## Activity
Reproduce, from the lines below, exactly the stretch that begins at the line containing "高达沉默着。最近这些天，潜入" and ends at the line containing "范闲知道这件事情后，也没有做", both included.

## Saved entries
....

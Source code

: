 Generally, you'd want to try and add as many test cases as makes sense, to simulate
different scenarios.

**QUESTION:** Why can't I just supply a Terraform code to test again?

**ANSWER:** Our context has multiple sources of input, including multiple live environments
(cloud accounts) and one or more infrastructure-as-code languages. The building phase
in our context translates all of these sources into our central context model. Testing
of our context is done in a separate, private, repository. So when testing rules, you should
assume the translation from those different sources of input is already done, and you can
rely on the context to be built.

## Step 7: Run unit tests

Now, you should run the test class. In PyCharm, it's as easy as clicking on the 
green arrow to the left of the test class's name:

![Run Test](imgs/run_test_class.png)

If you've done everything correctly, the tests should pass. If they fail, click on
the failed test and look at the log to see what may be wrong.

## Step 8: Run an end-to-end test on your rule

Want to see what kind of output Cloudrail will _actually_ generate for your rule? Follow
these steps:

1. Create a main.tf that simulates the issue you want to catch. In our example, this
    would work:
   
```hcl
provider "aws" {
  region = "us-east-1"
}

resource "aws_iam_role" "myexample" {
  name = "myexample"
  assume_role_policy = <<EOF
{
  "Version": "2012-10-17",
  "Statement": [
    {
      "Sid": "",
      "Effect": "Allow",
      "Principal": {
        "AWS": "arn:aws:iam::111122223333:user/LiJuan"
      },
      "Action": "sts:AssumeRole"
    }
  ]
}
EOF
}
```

....

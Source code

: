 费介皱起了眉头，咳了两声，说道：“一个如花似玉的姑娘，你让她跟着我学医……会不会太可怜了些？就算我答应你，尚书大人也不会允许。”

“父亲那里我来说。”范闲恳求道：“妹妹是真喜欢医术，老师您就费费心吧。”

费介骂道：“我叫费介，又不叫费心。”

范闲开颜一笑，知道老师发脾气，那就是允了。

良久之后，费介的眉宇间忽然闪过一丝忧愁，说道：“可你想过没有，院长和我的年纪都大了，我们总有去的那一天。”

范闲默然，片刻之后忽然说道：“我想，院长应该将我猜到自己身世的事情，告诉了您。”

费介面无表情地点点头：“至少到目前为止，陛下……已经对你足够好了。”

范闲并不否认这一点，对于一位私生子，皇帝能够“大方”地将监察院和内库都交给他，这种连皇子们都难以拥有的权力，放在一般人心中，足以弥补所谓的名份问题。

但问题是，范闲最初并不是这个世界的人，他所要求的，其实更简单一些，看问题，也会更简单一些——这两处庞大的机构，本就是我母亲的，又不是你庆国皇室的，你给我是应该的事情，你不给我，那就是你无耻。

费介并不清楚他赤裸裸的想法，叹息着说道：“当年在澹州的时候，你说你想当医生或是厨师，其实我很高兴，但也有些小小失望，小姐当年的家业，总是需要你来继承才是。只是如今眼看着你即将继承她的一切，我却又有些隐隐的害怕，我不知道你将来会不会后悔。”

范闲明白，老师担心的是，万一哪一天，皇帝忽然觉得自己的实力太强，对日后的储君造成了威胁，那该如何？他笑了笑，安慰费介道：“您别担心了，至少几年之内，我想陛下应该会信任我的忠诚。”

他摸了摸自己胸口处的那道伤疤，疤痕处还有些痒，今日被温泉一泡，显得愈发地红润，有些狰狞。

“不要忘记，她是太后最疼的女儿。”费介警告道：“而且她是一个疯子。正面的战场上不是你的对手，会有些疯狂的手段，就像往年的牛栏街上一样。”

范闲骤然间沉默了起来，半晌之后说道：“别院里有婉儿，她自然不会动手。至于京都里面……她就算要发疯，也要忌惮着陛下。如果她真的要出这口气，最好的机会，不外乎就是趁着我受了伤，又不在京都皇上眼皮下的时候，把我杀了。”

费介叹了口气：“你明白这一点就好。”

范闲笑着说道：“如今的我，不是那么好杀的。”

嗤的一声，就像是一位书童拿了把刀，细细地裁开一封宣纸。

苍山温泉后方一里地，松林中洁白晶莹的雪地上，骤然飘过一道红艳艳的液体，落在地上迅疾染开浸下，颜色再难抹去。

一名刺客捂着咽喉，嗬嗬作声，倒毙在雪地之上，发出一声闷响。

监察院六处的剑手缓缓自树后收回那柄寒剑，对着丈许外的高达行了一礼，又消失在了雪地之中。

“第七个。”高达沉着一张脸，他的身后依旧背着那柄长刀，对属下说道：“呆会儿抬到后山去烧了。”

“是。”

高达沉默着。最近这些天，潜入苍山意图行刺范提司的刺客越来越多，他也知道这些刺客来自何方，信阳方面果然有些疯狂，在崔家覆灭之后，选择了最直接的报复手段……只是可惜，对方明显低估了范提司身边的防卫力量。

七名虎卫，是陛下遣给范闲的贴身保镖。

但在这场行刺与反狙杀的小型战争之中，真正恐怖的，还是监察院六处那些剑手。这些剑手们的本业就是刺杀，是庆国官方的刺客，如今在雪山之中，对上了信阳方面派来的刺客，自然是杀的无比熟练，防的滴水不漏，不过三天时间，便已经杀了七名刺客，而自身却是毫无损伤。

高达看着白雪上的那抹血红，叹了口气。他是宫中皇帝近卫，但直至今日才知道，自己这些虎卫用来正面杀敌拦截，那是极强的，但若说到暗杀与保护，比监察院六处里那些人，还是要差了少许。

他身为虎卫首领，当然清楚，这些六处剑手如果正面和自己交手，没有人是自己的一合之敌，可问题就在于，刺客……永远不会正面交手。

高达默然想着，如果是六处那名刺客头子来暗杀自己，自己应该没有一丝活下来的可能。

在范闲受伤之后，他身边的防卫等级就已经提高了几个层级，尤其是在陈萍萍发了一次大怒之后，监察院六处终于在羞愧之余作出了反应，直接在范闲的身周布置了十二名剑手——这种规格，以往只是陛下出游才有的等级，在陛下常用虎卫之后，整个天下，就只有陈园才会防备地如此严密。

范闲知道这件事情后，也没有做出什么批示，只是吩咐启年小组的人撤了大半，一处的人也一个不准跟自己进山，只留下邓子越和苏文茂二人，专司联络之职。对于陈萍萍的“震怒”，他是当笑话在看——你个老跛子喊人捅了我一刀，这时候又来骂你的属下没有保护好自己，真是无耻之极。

....

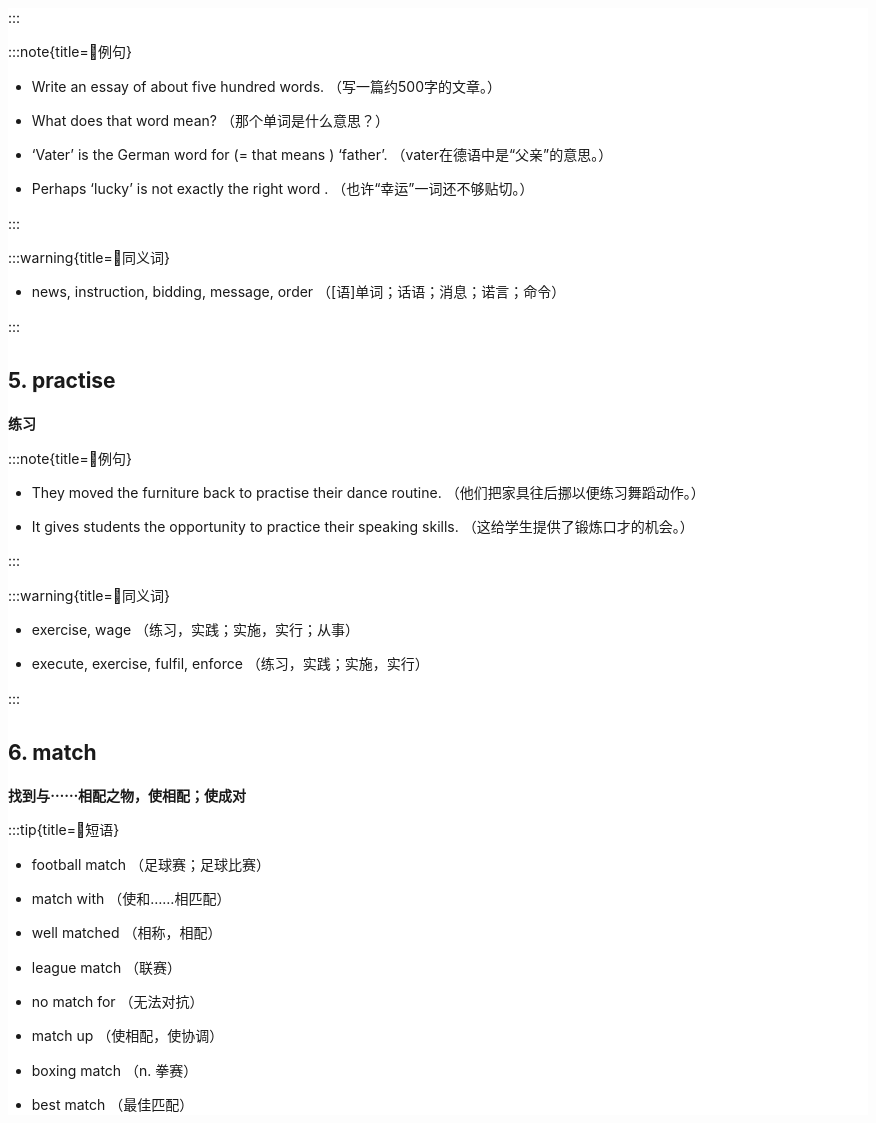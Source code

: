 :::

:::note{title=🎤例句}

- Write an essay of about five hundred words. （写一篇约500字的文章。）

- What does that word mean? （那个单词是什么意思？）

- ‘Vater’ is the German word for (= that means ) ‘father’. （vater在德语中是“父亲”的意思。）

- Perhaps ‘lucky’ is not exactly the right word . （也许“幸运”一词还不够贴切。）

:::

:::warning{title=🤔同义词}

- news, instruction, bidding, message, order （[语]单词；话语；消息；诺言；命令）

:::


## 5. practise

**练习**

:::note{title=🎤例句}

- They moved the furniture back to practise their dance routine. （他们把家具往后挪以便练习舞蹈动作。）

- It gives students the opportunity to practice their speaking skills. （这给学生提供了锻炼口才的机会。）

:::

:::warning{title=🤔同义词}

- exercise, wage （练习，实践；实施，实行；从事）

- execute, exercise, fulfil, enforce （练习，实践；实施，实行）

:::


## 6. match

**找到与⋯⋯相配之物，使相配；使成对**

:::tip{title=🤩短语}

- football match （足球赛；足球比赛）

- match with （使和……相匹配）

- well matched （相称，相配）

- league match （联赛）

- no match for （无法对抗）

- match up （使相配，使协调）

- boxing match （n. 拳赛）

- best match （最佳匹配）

....

## Final answer
高达沉默着。最近这些天，潜入苍山意图行刺范提司的刺客越来越多，他也知道这些刺客来自何方，信阳方面果然有些疯狂，在崔家覆灭之后，选择了最直接的报复手段……只是可惜，对方明显低估了范提司身边的防卫力量。

七名虎卫，是陛下遣给范闲的贴身保镖。

但在这场行刺与反狙杀的小型战争之中，真正恐怖的，还是监察院六处那些剑手。这些剑手们的本业就是刺杀，是庆国官方的刺客，如今在雪山之中，对上了信阳方面派来的刺客，自然是杀的无比熟练，防的滴水不漏，不过三天时间，便已经杀了七名刺客，而自身却是毫无损伤。

高达看着白雪上的那抹血红，叹了口气。他是宫中皇帝近卫，但直至今日才知道，自己这些虎卫用来正面杀敌拦截，那是极强的，但若说到暗杀与保护，比监察院六处里那些人，还是要差了少许。

他身为虎卫首领，当然清楚，这些六处剑手如果正面和自己交手，没有人是自己的一合之敌，可问题就在于，刺客……永远不会正面交手。

高达默然想着，如果是六处那名刺客头子来暗杀自己，自己应该没有一丝活下来的可能。

在范闲受伤之后，他身边的防卫等级就已经提高了几个层级，尤其是在陈萍萍发了一次大怒之后，监察院六处终于在羞愧之余作出了反应，直接在范闲的身周布置了十二名剑手——这种规格，以往只是陛下出游才有的等级，在陛下常用虎卫之后，整个天下，就只有陈园才会防备地如此严密。

范闲知道这件事情后，也没有做出什么批示，只是吩咐启年小组的人撤了大半，一处的人也一个不准跟自己进山，只留下邓子越和苏文茂二人，专司联络之职。对于陈萍萍的“震怒”，他是当笑话在看——你个老跛子喊人捅了我一刀，这时候又来骂你的属下没有保护好自己，真是无耻之极。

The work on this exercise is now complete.